Currently, there are no accurate and detailed classification systems to store sensitive contextual information in a coded form in the GPs’ EMR. The International Classification of Primary Care, second edition only provides the following codes; P09: sexual preference concern, P29: psychological symptoms/complaints, Y08: sexual function symptoms/complaints and Y24: fear of sexual dysfunction (Wonca International Classification Committee, Reference Spark, Lewis, Vaisey, Smyth, Wood and Temple-Smith2012). These codes offer non-specific information and, according to our participants, do not cover the yielded information after a discussion about specific sexual risks with a patient. Therefore, it is not clear where and how to store this type of information in the EMR, with a view to share this with relevant other health-care workers.
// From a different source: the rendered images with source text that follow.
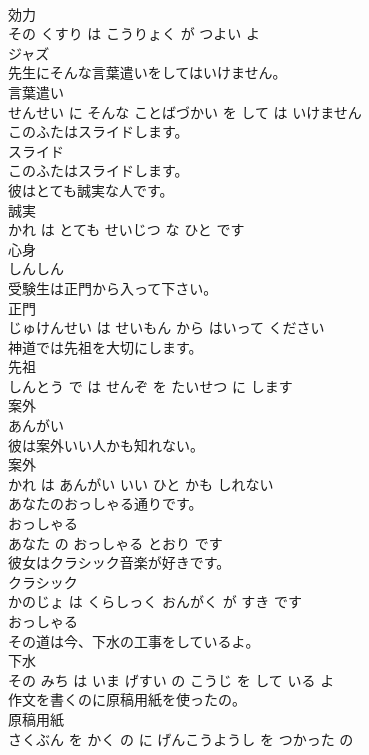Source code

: \documentclass[8pt]{extreport}
\begin{document}
\begin{CJK}{UTF8}{min}
\\	効力 
\\	その くすり は こうりょく が つよい よ			
\\	ジャズ	
\\	先生にそんな言葉遣いをしてはいけません。	
\\	言葉遣い 
\\	せんせい に そんな ことばづかい を して は いけません			
\\	このふたはスライドします。	
\\	スライド 
\\	このふたはスライドします。			
\\	彼はとても誠実な人です。	
\\	誠実 
\\	かれ は とても せいじつ な ひと です			
\\	心身	
\\	しんしん			
\\	受験生は正門から入って下さい。	
\\	正門 
\\	じゅけんせい は せいもん から はいって ください			
\\	神道では先祖を大切にします。	
\\	先祖 
\\	しんとう で は せんぞ を たいせつ に します			
\\	案外	
\\	あんがい			
\\	彼は案外いい人かも知れない。	
\\	案外 
\\	かれ は あんがい いい ひと かも しれない			
\\	あなたのおっしゃる通りです。	
\\	おっしゃる 
\\	あなた の おっしゃる とおり です			
\\	彼女はクラシック音楽が好きです。	
\\	クラシック 
\\	かのじょ は くらしっく おんがく が すき です			
\\	おっしゃる	
\\	その道は今、下水の工事をしているよ。	
\\	下水 
\\	その みち は いま げすい の こうじ を して いる よ			
\\	作文を書くのに原稿用紙を使ったの。	
\\	原稿用紙 
\\	さくぶん を かく の に げんこうようし を つかった の			

\end{CJK}
\end{document}
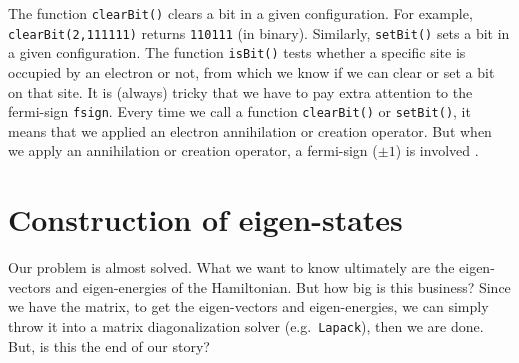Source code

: The function \texttt{clearBit()} clears a bit in a given configuration. For example,
\texttt{clearBit(2,111111)} returns \texttt{110111} (in binary). Similarly,
\texttt{setBit()} sets a bit in a given configuration. The function \texttt{isBit()}
tests whether a specific site is occupied by an electron or not, from which we
know if we can clear or set a bit on that site. It is (always) tricky that
we have to pay extra attention to the fermi-sign \texttt{fsign}. Every time
we call a function \texttt{clearBit()} or \texttt{setBit()}, it means that we applied
an electron annihilation or creation operator. But when we apply an annihilation or
creation operator, a fermi-sign ($\pm1$) is involved \cite{GBK}.

\section{Construction of eigen-states}
Our problem is almost solved.
What we want to know ultimately are the eigen-vectors and eigen-energies
of the Hamiltonian. But how big is this business? Since we have the matrix,
to get the eigen-vectors and eigen-energies, we can simply throw it into a matrix
diagonalization solver (e.g.\ \texttt{Lapack}), then we are done.
But, is this the end of our story?

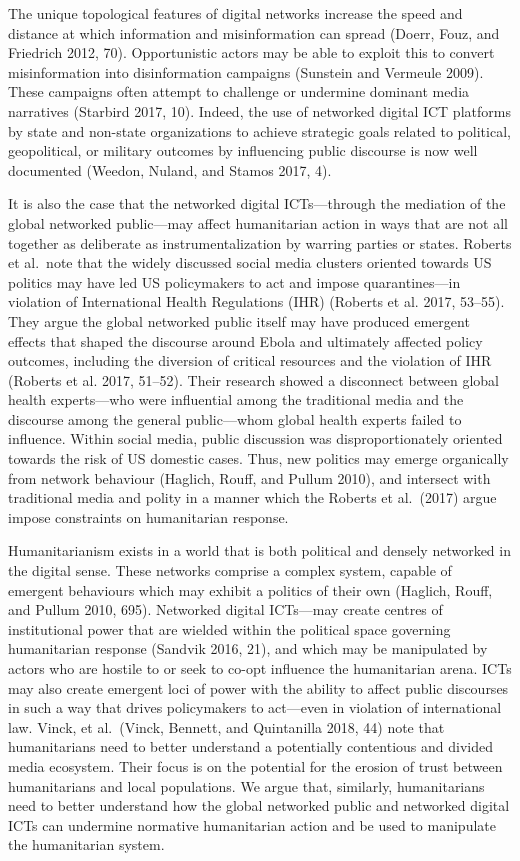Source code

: \documentclass[
]{article}
\begin{document}
The unique topological features of digital networks increase the speed
and distance at which information and misinformation can spread (Doerr,
Fouz, and Friedrich 2012, 70). Opportunistic actors may be able to
exploit this to convert misinformation into disinformation campaigns
(Sunstein and Vermeule 2009). These campaigns often attempt to challenge
or undermine dominant media narratives (Starbird 2017, 10). Indeed, the
use of networked digital ICT platforms by state and non-state
organizations to achieve strategic goals related to political,
geopolitical, or military outcomes by influencing public discourse is
now well documented (Weedon, Nuland, and Stamos 2017, 4).

It is also the case that the networked digital ICTs---through the
mediation of the global networked public---may affect humanitarian
action in ways that are not all together as deliberate as
instrumentalization by warring parties or states. Roberts et al.~note
that the widely discussed social media clusters oriented towards US
politics may have led US policymakers to act and impose quarantines---in
violation of International Health Regulations (IHR) (Roberts et al.
2017, 53--55). They argue the global networked public itself may have
produced emergent effects that shaped the discourse around Ebola and
ultimately affected policy outcomes, including the diversion of critical
resources and the violation of IHR (Roberts et al. 2017, 51--52). Their
research showed a disconnect between global health experts---who were
influential among the traditional media and the discourse among the
general public---whom global health experts failed to influence. Within
social media, public discussion was disproportionately oriented towards
the risk of US domestic cases. Thus, new politics may emerge organically
from network behaviour (Haglich, Rouff, and Pullum 2010), and intersect
with traditional media and polity in a manner which the Roberts et
al.~(2017) argue impose constraints on humanitarian response.

Humanitarianism exists in a world that is both political and densely
networked in the digital sense. These networks comprise a complex
system, capable of emergent behaviours which may exhibit a politics of
their own (Haglich, Rouff, and Pullum 2010, 695). Networked digital
ICTs---may create centres of institutional power that are wielded within
the political space governing humanitarian response (Sandvik 2016, 21),
and which may be manipulated by actors who are hostile to or seek to
co-opt influence the humanitarian arena. ICTs may also create emergent
loci of power with the ability to affect public discourses in such a way
that drives policymakers to act---even in violation of international
law. Vinck, et al.~(Vinck, Bennett, and Quintanilla 2018, 44) note that
humanitarians need to better understand a potentially contentious and
divided media ecosystem. Their focus is on the potential for the erosion
of trust between humanitarians and local populations. We argue that,
similarly, humanitarians need to better understand how the global
networked public and networked digital ICTs can undermine normative
humanitarian action and be used to manipulate the humanitarian system.
\end{document}
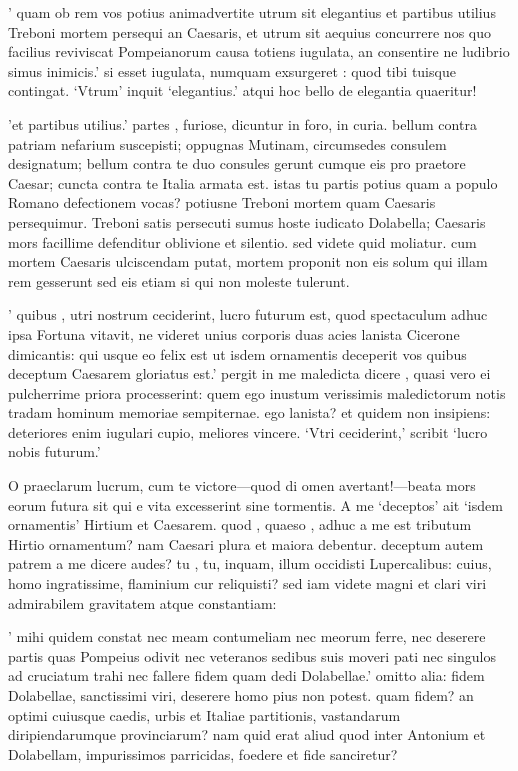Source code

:  ' quam ob rem vos potius animadvertite utrum sit elegantius et partibus utilius Treboni mortem persequi an Caesaris, et utrum sit aequius concurrere nos quo facilius reviviscat Pompeianorum causa totiens iugulata, an consentire ne ludibrio simus inimicis.' si esset iugulata, numquam exsurgeret : quod tibi tuisque contingat. `Vtrum' inquit `elegantius.' atqui hoc bello de elegantia quaeritur!

 'et partibus utilius.' partes , furiose, dicuntur in foro, in curia. bellum contra patriam nefarium suscepisti; oppugnas Mutinam, circumsedes consulem designatum; bellum contra te duo consules gerunt cumque eis pro praetore Caesar; cuncta contra te Italia armata est. istas tu partis potius quam a populo Romano defectionem vocas? potiusne Treboni mortem quam Caesaris persequimur. Treboni satis persecuti sumus hoste iudicato Dolabella; Caesaris mors facillime defenditur oblivione et silentio. sed videte quid moliatur. cum mortem Caesaris ulciscendam putat, mortem proponit non eis solum qui illam rem gesserunt sed eis etiam si qui non moleste tulerunt.

 ' quibus , utri nostrum ceciderint, lucro futurum est, quod spectaculum adhuc ipsa Fortuna vitavit, ne videret unius corporis duas acies lanista Cicerone dimicantis: qui usque eo felix est ut isdem ornamentis deceperit vos quibus deceptum Caesarem gloriatus est.' pergit in me maledicta dicere , quasi vero ei pulcherrime priora processerint: quem ego inustum verissimis maledictorum notis tradam hominum memoriae sempiternae. ego lanista? et quidem non insipiens: deteriores enim iugulari cupio, meliores vincere. `Vtri ceciderint,' scribit `lucro nobis futurum.'

 O praeclarum lucrum, cum te victore—quod di omen avertant!—beata mors eorum futura sit qui e vita excesserint sine tormentis. A me `deceptos' ait `isdem ornamentis' Hirtium et Caesarem. quod , quaeso , adhuc a me est tributum Hirtio ornamentum? nam Caesari plura et maiora debentur. deceptum autem patrem a me dicere audes? tu , tu, inquam, illum occidisti Lupercalibus: cuius, homo ingratissime, flaminium cur reliquisti? sed iam videte magni et clari viri admirabilem gravitatem atque constantiam:

 ' mihi quidem constat nec meam contumeliam nec meorum ferre, nec deserere partis quas Pompeius odivit nec veteranos sedibus suis moveri pati nec singulos ad cruciatum trahi nec fallere fidem quam dedi Dolabellae.' omitto alia: fidem Dolabellae, sanctissimi viri, deserere homo pius non potest. quam fidem? an optimi cuiusque caedis, urbis et Italiae partitionis, vastandarum diripiendarumque provinciarum? nam quid erat aliud quod inter Antonium et Dolabellam, impurissimos parricidas, foedere et fide sanciretur?

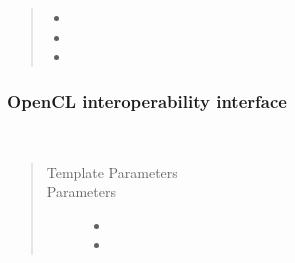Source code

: \documentclass[letterpaper,10pt,english]{sphinxmanual}
\begin{document}
\begin{fulllineitems}
\begin{fulllineitems}
\begin{quote}
\begin{description}
\begin{itemize}
\item {} 
 \textendash{} 

\item {} 
 \textendash{} 

\item {} 
 \textendash{} 

\end{itemize}

\end{description}\end{quote}

\end{fulllineitems}

\subsubsection*{OpenCL interoperability interface}

\begin{fulllineitems}
\label{\detokenize{programming-interface/parallelism/command-group-handler:_CPPv4I0EN7handler7set_argEviRR1T}}%
\pysigstartmultiline
{}%
\pysigstopmultiline~\begin{quote}\begin{description}
\item[{Template Parameters}] \leavevmode
{} \textendash{} 

\item[{Parameters}] \leavevmode\begin{itemize}
\item {} 
 \textendash{} 

\item {} 
 \textendash{} 

\end{itemize}

\end{description}\end{quote}


\end{fulllineitems}
\end{fulllineitems}
\end{document}
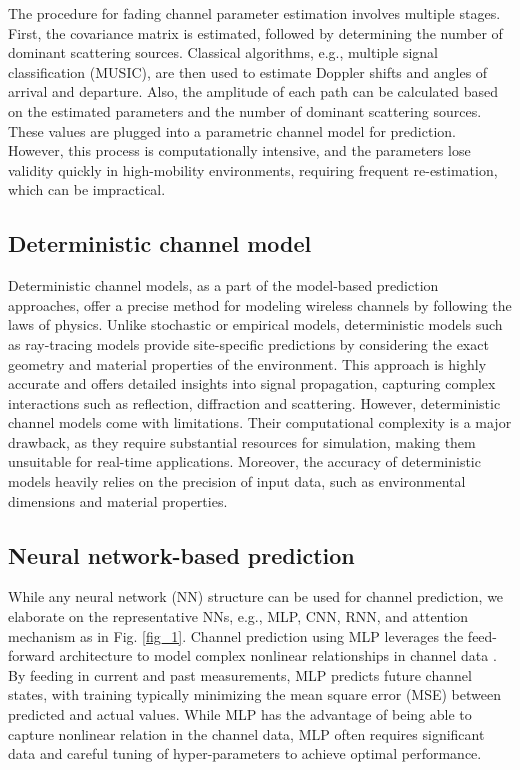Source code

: \documentclass[lettersize,journal]{IEEEtran}
\begin{document}
The procedure for fading channel parameter estimation involves multiple stages. First, the covariance matrix is estimated, followed by determining the number of dominant scattering sources. Classical algorithms, e.g., multiple signal classification (MUSIC), are then used to estimate Doppler shifts and angles of arrival and departure. Also, the amplitude of each path can be calculated based on the estimated parameters and the number of dominant scattering sources. These values are plugged into a parametric channel model for prediction. However, this process is computationally intensive, and the parameters lose validity quickly in high-mobility environments, requiring frequent re-estimation, which can be impractical.

\subsection{Deterministic channel model}
Deterministic channel models, as a part of the model-based prediction approaches, offer a precise method for modeling wireless channels by following the laws of physics. Unlike stochastic or empirical models, deterministic models such as ray-tracing models provide site-specific predictions by considering the exact geometry and material properties of the environment. This approach is highly accurate and offers detailed insights into signal propagation, capturing complex interactions such as reflection, diffraction and scattering. However, deterministic channel models come with limitations. Their computational complexity is a major drawback, as they require substantial resources for simulation, making them unsuitable for real-time applications. Moreover, the accuracy of deterministic models heavily relies on the precision of input data, such as environmental dimensions and material properties.

\subsection{Neural network-based prediction}
While any neural network (NN) structure can be used for channel prediction, we elaborate on the representative NNs, e.g., MLP, CNN, RNN, and attention mechanism as in Fig. \ref{fig_1}. Channel prediction using MLP leverages the feed-forward architecture to model complex nonlinear relationships in channel data \cite{Kim21}. By feeding in current and past measurements, MLP predicts future channel states, with training typically minimizing the mean square error (MSE) between predicted and actual values. While MLP has the advantage of being able to capture nonlinear relation in the channel data, MLP often requires significant data and careful tuning of hyper-parameters to achieve optimal performance.
\end{document}
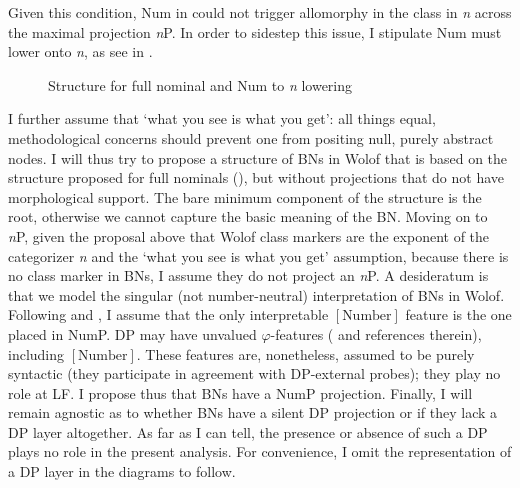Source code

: \documentclass[output=paper]{langscibook}
\begin{document}
Given this condition, Num in  could not trigger allomorphy in the class in \textit{n} across the maximal projection \textit{n}P. In order to sidestep this issue, I stipulate Num must lower \citep{embick2001movement} onto \textit{n}, as see in .
			
\begin{figure}
    \centering
    \caption{Structure for full nominal and Num to \textit{n} lowering}
    \label{fig:FoOlNomFGgg}
\end{figure}
			
I further assume that `what you see is what you get': all things equal, methodological concerns should prevent one from positing null, purely abstract nodes. I will thus try to propose a structure of BNs in Wolof that is based on the structure proposed for full nominals (), but without projections that do not have morphological support. The bare minimum component of the structure is the root, otherwise we cannot capture the basic meaning of the BN. Moving on to \textit{n}P, given the proposal above that Wolof class markers are the exponent of the categorizer \textit{n} and the `what you see is what you get' assumption, because there is no class marker in BNs, I assume they do not project an \textit{n}P. A desideratum is that we model the singular (not number-neutral) interpretation of BNs in Wolof. Following \citet{ritter1991} and \citet{harbour2011valence}, I assume that the only interpretable $[\mbox{Number}]$ feature is the one placed in NumP. DP may have unvalued $\varphi$-features (\citealt{harbour2011valence} and references therein), including $[\mbox{Number}]$. These features are, nonetheless, assumed to be purely syntactic (they participate in agreement with DP-external probes); they play no role at LF. I propose thus that BNs have a NumP projection. Finally, I will remain agnostic as to whether BNs have a silent DP projection or if they lack a DP layer altogether. As far as I can tell, the presence or absence of such a DP plays no role in the present analysis. For convenience, I omit the representation of a DP layer in the diagrams to follow.
\end{document}

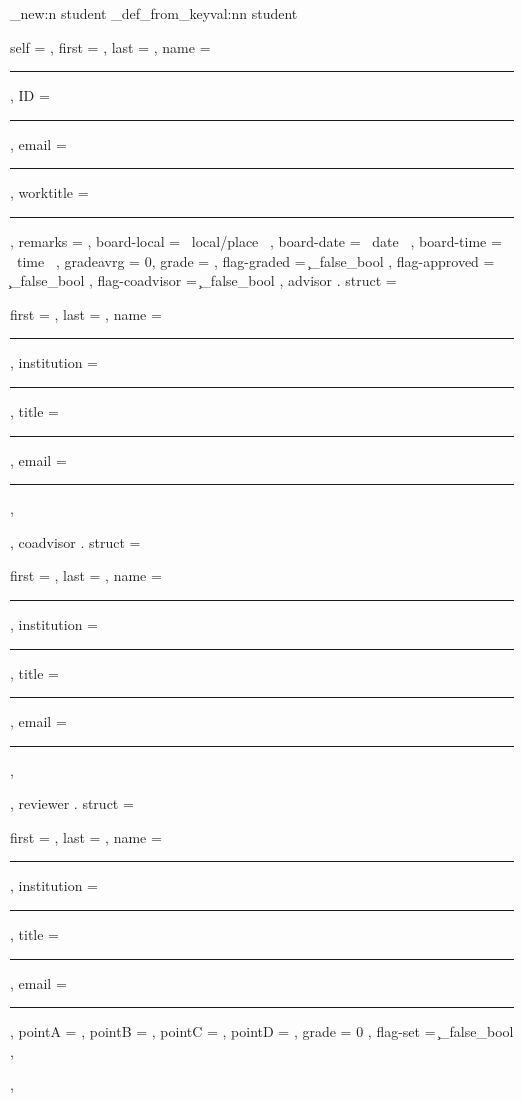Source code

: \documentclass[10pt]{article}
\begin{document}
\begin{codestore}
\starray_new:n {student}
\starray_def_from_keyval:nn {student} {
  self = , %
  first = ,
  last = ,
  name = \rule{\l__stdemo_name_rule_dim}{.1pt} ,
  ID    = \rule{\l__stdemo_ID_rule_dim}{.1pt} , 
  email = \rule{\l__stdemo_email_rule_dim}{.1pt} ,
  worktitle = \rule{\l__stdemo_worktitle_rule_dim}{.1pt} ,
  remarks = ,
  board-local = {~local/place~} ,
  board-date   = {~date~} ,
  board-time  = {~time~} ,
  gradeavrg = 0,
  grade = ,
  flag-graded = \c_false_bool , %
  flag-approved = \c_false_bool ,
  flag-coadvisor = \c_false_bool ,
  advisor . struct = {
    first = ,
    last =  ,
    name = \rule{\l__stdemo_name_rule_dim}{.1pt},
    institution = \rule{\l__stdemo_name_rule_dim}{.1pt},
    title = \rule{\l__stdemo_title_rule_dim}{.1pt} ,
    email = \rule{\l__stdemo_email_rule_dim}{.1pt} ,
  } ,
  coadvisor . struct = {
    first = ,
    last =  ,
    name = \rule{\l__stdemo_name_rule_dim}{.1pt},
    institution = \rule{\l__stdemo_name_rule_dim}{.1pt},
    title = \rule{\l__stdemo_title_rule_dim}{.1pt} ,
    email = \rule{\l__stdemo_email_rule_dim}{.1pt} ,
  } ,
  reviewer . struct = {
    first = ,
    last =  ,
    name = \rule{\l__stdemo_name_rule_dim}{.1pt},
    institution = \rule{\l__stdemo_name_rule_dim}{.1pt},
    title = \rule{\l__stdemo_title_rule_dim}{.1pt} ,
    email = \rule{\l__stdemo_email_rule_dim}{.1pt} ,
    pointA = ,
    pointB = ,
    pointC = ,
    pointD = ,
    grade = 0 ,
    flag-set = \c_false_bool , 
  } ,
 }
\end{codestore}

\begin{codestore}[DataRecovery]
\end{codestore}



\begin{codestore}[DataRecovery]
\end{codestore}

\begin{codestore}[DataRecovery]
\end{codestore}
\end{document}

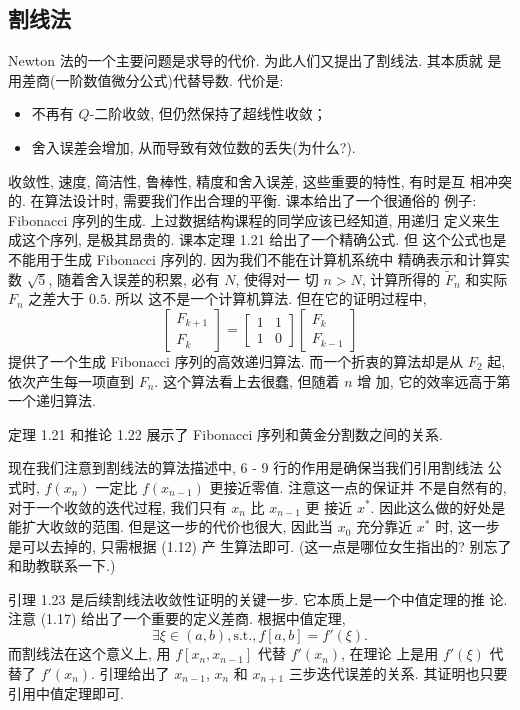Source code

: \documentclass[a4paper]{ctexart}
\begin{document}
\subsection{割线法}

Newton 法的一个主要问题是求导的代价. 为此人们又提出了割线法. 其本质就
是用差商(一阶数值微分公式)代替导数. 代价是:
\begin{itemize}
\item 不再有 $Q$-二阶收敛, 但仍然保持了超线性收敛；
\item 舍入误差会增加, 从而导致有效位数的丢失(为什么?).
\end{itemize}
收敛性, 速度, 简洁性, 鲁棒性, 精度和舍入误差, 这些重要的特性, 有时是互
相冲突的. 在算法设计时, 需要我们作出合理的平衡. 课本给出了一个很通俗的
例子: Fibonacci 序列的生成. 上过数据结构课程的同学应该已经知道, 用递归
定义来生成这个序列, 是极其昂贵的. 课本定理 1.21 给出了一个精确公式. 但
这个公式也是不能用于生成 Fibonacci 序列的. 因为我们不能在计算机系统中
精确表示和计算实数 $\sqrt{5}$, 随着舍入误差的积累, 必有 $N$, 使得对一
切 $n > N$, 计算所得的 $\tilde{F}_n$ 和实际 $F_n$ 之差大于 $0.5$. 所以
这不是一个计算机算法. 但在它的证明过程中,
\[
  \left[\begin{array}{c}F_{k + 1} \\ F_k\end{array}\right]
  = \left[\begin{array}{cc}1 & 1 \\ 1 & 0\end{array}\right]
  \left[\begin{array}{c}F_k \\ F_{k - 1}\end{array}\right]
\]
提供了一个生成 Fibonacci 序列的高效递归算法. 而一个折衷的算法却是从
$F_2$ 起, 依次产生每一项直到 $F_n$. 这个算法看上去很蠢, 但随着 $n$ 增
加, 它的效率远高于第一个递归算法.

定理 1.21 和推论 1.22 展示了 Fibonacci 序列和黄金分割数之间的关系.

现在我们注意到割线法的算法描述中, 6 - 9 行的作用是确保当我们引用割线法
公式时, $f(x_n)$ 一定比 $f(x_{n - 1})$ 更接近零值. 注意这一点的保证并
不是自然有的, 对于一个收敛的迭代过程, 我们只有 $x_n$ 比 $x_{n - 1}$ 更
接近 $x^*$. 因此这么做的好处是能扩大收敛的范围. 但是这一步的代价也很大,
因此当 $x_0$ 充分靠近 $x^*$ 时, 这一步是可以去掉的, 只需根据 (1.12) 产
生算法即可. (这一点是哪位女生指出的? 别忘了和助教联系一下.)

引理 1.23 是后续割线法收敛性证明的关键一步. 它本质上是一个中值定理的推
论. 注意 (1.17) 给出了一个重要的定义差商. 根据中值定理,
$$\exists \xi \in (a, b), \mathrm{s. t.},
f[a, b] = f'(\xi).
$$
而割线法在这个意义上, 用 $f[x_n, x_{n - 1}]$ 代替 $f'(x_n)$, 在理论
上是用 $f'(\xi)$ 代替了 $f'(x_n)$. 引理给出了 $x_{n - 1}$, $x_n$ 和
$x_{n + 1}$ 三步迭代误差的关系. 其证明也只要引用中值定理即可. 
\end{document}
A proactive approach in primary care creates a role for the patient as well as for the GP. By informing and educating patients at risk for HIV, they can actively participate in their own health plan. An alternative way for entering contextual information can be found in the electronic Patient health record (ePHR). The patient manages, together with his care team, the information collected in this record. The patient himself can enter the contextual information in the ePHR, store health information, gain insight into health behaviours through tailored questionnaires and applications imbedded and can give access to a fixed number of physicians to read and use this information (Padman et al., Reference Padman, Shevchik, Paone, Dolezal and Cervenak2010; Witry et al., Reference Wimberly, Hogben, Moore-Ruffin, Moore and Fry-Johnson2010; Archer et al., Reference Archer, Fevrier-Thomas, Lokker, McKibbon and Strauss2011). Ideally these ePHRs create the opportunity to share information with certain health professionals (with the explicit consent of the patient), to create links with the EMR or to start discussions about sexual health. This procedure is consistent with the privacy legislation, but limits the accessibility of the information to the rest of the care team involved in the care and treatment of the patient.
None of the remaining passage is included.